VENEZUELA: Revolutionary heights

Issue 

Paul Benedek, Caracas

On August 6, members of the first Australia-Venezuela Solidarity Brigade visited the Barrio 23rd of January. From the time we entered barrio's public housing, located in an old military area that had been taken over by residents, it was clear this was a place of heightened political activity and organisation.

A "liberated zone", they called it, as we saw youths painting banners and murals, dressed in matching Che-barrio shirts and bandanas, as they escorted us to the meeting place. We were told by leading members, no more than 25 years' old, how they had expelled the corrupt police from the area and had secured it themselves, had fought to get rid of crime, were drug free, and proudly highly organised.

We heard from campesino leaders about the struggle to implement land reform.
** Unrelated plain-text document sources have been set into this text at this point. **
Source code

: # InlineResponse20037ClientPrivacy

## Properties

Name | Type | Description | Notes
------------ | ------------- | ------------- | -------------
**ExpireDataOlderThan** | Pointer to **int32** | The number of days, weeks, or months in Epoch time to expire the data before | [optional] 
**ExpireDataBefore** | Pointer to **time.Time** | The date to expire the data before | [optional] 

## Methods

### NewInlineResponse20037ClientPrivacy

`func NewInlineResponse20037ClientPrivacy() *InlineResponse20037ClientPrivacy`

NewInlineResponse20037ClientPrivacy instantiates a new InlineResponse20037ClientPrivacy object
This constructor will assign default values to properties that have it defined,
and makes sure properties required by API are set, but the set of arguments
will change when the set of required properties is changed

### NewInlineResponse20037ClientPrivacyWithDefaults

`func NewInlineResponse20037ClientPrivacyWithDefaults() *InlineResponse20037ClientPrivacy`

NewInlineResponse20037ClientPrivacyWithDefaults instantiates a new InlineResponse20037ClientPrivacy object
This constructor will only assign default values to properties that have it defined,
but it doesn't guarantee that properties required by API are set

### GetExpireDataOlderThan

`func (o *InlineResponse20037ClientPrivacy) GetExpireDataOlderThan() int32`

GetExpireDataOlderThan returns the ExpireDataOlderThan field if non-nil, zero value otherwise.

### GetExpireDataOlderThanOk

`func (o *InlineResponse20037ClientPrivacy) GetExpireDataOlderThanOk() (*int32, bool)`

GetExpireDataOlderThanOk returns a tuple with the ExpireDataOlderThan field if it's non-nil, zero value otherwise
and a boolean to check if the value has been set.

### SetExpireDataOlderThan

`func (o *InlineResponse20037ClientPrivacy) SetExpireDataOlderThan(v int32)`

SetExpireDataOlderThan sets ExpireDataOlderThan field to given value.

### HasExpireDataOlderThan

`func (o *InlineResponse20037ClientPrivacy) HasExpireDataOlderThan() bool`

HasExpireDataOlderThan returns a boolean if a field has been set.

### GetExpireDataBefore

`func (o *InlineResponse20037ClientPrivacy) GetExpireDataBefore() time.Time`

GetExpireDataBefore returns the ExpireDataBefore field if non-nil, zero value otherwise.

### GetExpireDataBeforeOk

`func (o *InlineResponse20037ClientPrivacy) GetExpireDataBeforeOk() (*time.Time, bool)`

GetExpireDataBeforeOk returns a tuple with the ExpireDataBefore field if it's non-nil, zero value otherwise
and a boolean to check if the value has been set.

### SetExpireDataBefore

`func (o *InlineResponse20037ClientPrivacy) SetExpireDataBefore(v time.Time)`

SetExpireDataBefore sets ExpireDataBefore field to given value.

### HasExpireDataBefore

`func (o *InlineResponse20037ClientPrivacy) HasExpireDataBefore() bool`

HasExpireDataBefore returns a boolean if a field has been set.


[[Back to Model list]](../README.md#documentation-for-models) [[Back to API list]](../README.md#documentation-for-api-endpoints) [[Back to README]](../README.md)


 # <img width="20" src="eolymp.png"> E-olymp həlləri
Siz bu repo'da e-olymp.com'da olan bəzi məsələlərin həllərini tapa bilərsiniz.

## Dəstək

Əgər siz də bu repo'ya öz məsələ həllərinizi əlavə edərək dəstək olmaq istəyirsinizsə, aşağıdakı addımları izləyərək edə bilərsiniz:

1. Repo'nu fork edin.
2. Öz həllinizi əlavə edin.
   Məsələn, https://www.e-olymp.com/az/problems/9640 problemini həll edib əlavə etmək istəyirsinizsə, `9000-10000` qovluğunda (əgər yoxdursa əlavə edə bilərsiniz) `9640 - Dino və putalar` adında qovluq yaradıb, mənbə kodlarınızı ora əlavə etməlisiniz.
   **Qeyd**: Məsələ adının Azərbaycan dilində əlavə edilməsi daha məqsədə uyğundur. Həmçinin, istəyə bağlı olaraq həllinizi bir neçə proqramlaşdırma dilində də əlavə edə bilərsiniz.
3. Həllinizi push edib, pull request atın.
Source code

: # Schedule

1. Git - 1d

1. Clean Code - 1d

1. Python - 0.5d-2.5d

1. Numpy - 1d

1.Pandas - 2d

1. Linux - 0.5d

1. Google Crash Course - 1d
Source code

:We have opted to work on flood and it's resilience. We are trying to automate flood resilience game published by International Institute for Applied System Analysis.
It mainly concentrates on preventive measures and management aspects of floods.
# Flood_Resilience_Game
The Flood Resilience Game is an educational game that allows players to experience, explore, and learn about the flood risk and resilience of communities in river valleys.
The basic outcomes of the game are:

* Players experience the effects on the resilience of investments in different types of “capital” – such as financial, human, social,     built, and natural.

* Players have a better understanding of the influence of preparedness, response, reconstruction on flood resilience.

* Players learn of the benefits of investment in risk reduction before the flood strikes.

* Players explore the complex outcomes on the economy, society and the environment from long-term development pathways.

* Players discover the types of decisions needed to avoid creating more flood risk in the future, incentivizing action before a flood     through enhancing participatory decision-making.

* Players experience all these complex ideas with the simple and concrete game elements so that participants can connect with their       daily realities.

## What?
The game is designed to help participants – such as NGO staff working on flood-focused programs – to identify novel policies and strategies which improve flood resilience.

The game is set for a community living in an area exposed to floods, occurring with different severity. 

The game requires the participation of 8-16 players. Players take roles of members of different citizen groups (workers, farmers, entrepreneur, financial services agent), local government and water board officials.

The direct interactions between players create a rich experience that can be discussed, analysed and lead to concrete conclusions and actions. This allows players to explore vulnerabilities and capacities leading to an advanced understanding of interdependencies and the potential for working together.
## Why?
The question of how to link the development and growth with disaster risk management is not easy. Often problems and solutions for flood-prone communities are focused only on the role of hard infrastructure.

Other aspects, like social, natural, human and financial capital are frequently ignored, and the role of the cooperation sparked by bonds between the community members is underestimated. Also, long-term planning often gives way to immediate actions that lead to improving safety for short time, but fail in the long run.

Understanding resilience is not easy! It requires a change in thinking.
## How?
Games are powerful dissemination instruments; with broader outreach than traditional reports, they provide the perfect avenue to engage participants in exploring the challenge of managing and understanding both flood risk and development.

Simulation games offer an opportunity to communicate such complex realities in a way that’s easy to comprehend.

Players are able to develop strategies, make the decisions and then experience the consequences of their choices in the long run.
A woman leader of the barrio, who is also a member of a feminist organisation, spoke about women's struggles and the efforts to involve women in all struggles, and for women not to be seen as sexual objects or merely for housework, but as equals in the revolution.

The barrio organisation, highly disciplined, committed itself to defend Venezuelan President Hugo Chavez with their lives. Its members — aged from barely in the teens to late 20s — were the leaders of the community, taking the revolution forward in the local area.

As we toured we came across friendly young soldiers, there to help guard the barrio, part of the civilian-military links. The murals here were amazing and they invited us to "take a few shots from the roof". Little did we know what they meant.

We climbed a 15-storey building and went out onto its open roof, with amazing views of the barrio and the whole of Caracas. Then the comrades started obviously well practised military-style chanting for the revolution, on the side of the building, before letting off firecrackers and revealing that they were all armed. As the people say, "the revolution is peaceful, but it is not unarmed".

Here were an amazing bunch of youth, highly organised, that had helped clean up their barrio, and had formed an armed organisation for its and the revolution's defence, all atop a 15-storey building.

[Paul Benedek was a participant in the Australia-Venezuela Solidarity Brigade, which visted Venezuela from July 27 to August 15.]

From Green Left Weekly, August 31, 2005.